Maior produtora mundial de bebidas, a Coca-Cola parte para essa estratégia
radical em meio a uma das maiores crises de imagem da indústria de refrigerantes.
Em 2012, o prefeito de Nova York, Michael Bloomberg, aprovou uma medida para
banir a venda de bebidas açucaradas em copos com mais de 473 mililitros em
bares e lanchonetes – não há muito, notifiquei sobre a relação entre quantidade
do que se tem disponível e o que se ingere na prática (lembram???) e, de maneira
irrepreensível, é natural se apropriar de tudo o que se tem à disposição.
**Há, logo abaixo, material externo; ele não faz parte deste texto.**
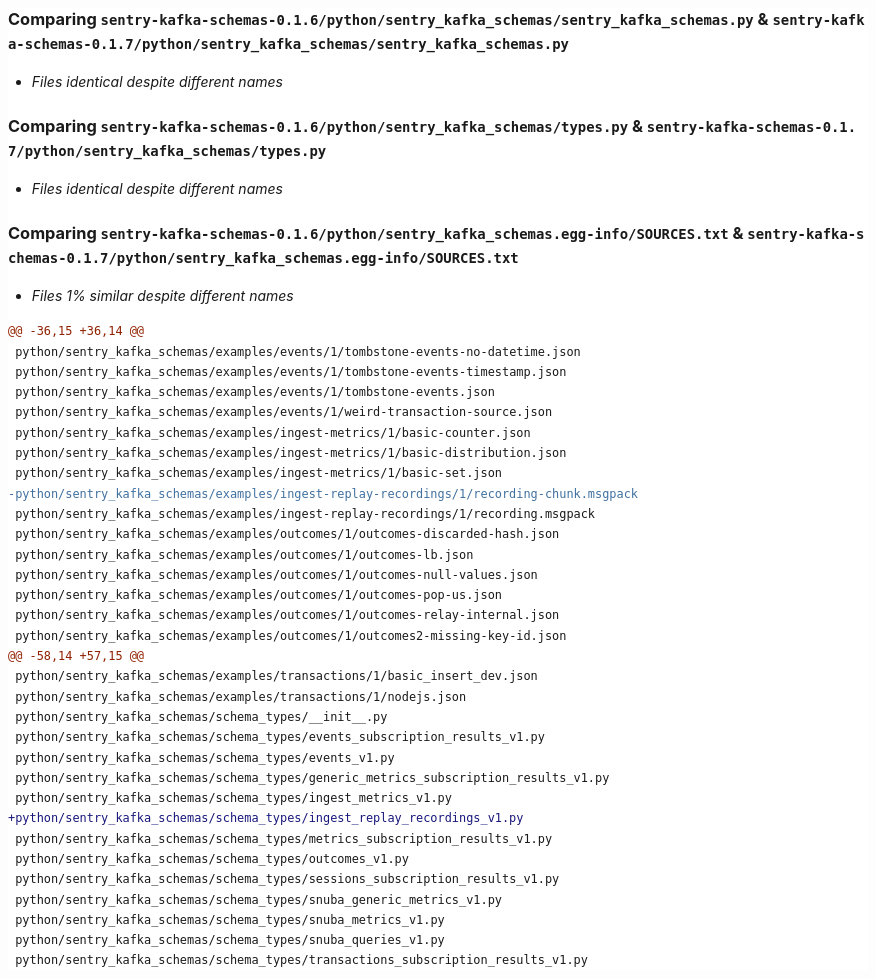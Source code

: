 ### Comparing `sentry-kafka-schemas-0.1.6/python/sentry_kafka_schemas/sentry_kafka_schemas.py` & `sentry-kafka-schemas-0.1.7/python/sentry_kafka_schemas/sentry_kafka_schemas.py`

 * *Files identical despite different names*

### Comparing `sentry-kafka-schemas-0.1.6/python/sentry_kafka_schemas/types.py` & `sentry-kafka-schemas-0.1.7/python/sentry_kafka_schemas/types.py`

 * *Files identical despite different names*

### Comparing `sentry-kafka-schemas-0.1.6/python/sentry_kafka_schemas.egg-info/SOURCES.txt` & `sentry-kafka-schemas-0.1.7/python/sentry_kafka_schemas.egg-info/SOURCES.txt`

 * *Files 1% similar despite different names*

```diff
@@ -36,15 +36,14 @@
 python/sentry_kafka_schemas/examples/events/1/tombstone-events-no-datetime.json
 python/sentry_kafka_schemas/examples/events/1/tombstone-events-timestamp.json
 python/sentry_kafka_schemas/examples/events/1/tombstone-events.json
 python/sentry_kafka_schemas/examples/events/1/weird-transaction-source.json
 python/sentry_kafka_schemas/examples/ingest-metrics/1/basic-counter.json
 python/sentry_kafka_schemas/examples/ingest-metrics/1/basic-distribution.json
 python/sentry_kafka_schemas/examples/ingest-metrics/1/basic-set.json
-python/sentry_kafka_schemas/examples/ingest-replay-recordings/1/recording-chunk.msgpack
 python/sentry_kafka_schemas/examples/ingest-replay-recordings/1/recording.msgpack
 python/sentry_kafka_schemas/examples/outcomes/1/outcomes-discarded-hash.json
 python/sentry_kafka_schemas/examples/outcomes/1/outcomes-lb.json
 python/sentry_kafka_schemas/examples/outcomes/1/outcomes-null-values.json
 python/sentry_kafka_schemas/examples/outcomes/1/outcomes-pop-us.json
 python/sentry_kafka_schemas/examples/outcomes/1/outcomes-relay-internal.json
 python/sentry_kafka_schemas/examples/outcomes/1/outcomes2-missing-key-id.json
@@ -58,14 +57,15 @@
 python/sentry_kafka_schemas/examples/transactions/1/basic_insert_dev.json
 python/sentry_kafka_schemas/examples/transactions/1/nodejs.json
 python/sentry_kafka_schemas/schema_types/__init__.py
 python/sentry_kafka_schemas/schema_types/events_subscription_results_v1.py
 python/sentry_kafka_schemas/schema_types/events_v1.py
 python/sentry_kafka_schemas/schema_types/generic_metrics_subscription_results_v1.py
 python/sentry_kafka_schemas/schema_types/ingest_metrics_v1.py
+python/sentry_kafka_schemas/schema_types/ingest_replay_recordings_v1.py
 python/sentry_kafka_schemas/schema_types/metrics_subscription_results_v1.py
 python/sentry_kafka_schemas/schema_types/outcomes_v1.py
 python/sentry_kafka_schemas/schema_types/sessions_subscription_results_v1.py
 python/sentry_kafka_schemas/schema_types/snuba_generic_metrics_v1.py
 python/sentry_kafka_schemas/schema_types/snuba_metrics_v1.py
 python/sentry_kafka_schemas/schema_types/snuba_queries_v1.py
 python/sentry_kafka_schemas/schema_types/transactions_subscription_results_v1.py
```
Em outras
palavras, se você pode optar entre a pipoca pequena e a grande com a quantidade
tão sugestiva quanto a oferta, a probabilidade de se ingerir a grande e muito mais é
notória.

Lembrar os consumidores de que refrigerantes engordam não parece uma
tática muito recomendável. À primeira vista, a decisão contraria os manuais de
marketing que mandam associar uma marca só a características positivas — e deixar
para lá o que parecer desabonador. Ainda assim a campanha não agradou a todos. “É
uma defesa da companhia e não uma tentativa de promover a saúde pública”, afirma
Jeff Cronin, diretor da organização Center for Science in the Public Interest, que
monitora a qualidade da alimentação dos americanos.

É bem verdade que as calorias são um problema para quem deseja reduzir
e manter o peso, mas não apenas – fuja e evite tais bebidas se quer alcançar
qualidade. Não adianta se enconder atrás do light e diet, pois como já dito, bebidas
açúcaradas são refúgio de calorias vazias – pobre em nutrientes, rica em aditivos que
degradam a saúde.
Bem, mas há de se convir que depois dessa, só nos resta (ler) e esperar
ansiosamente por cenas dos próximos capítulos.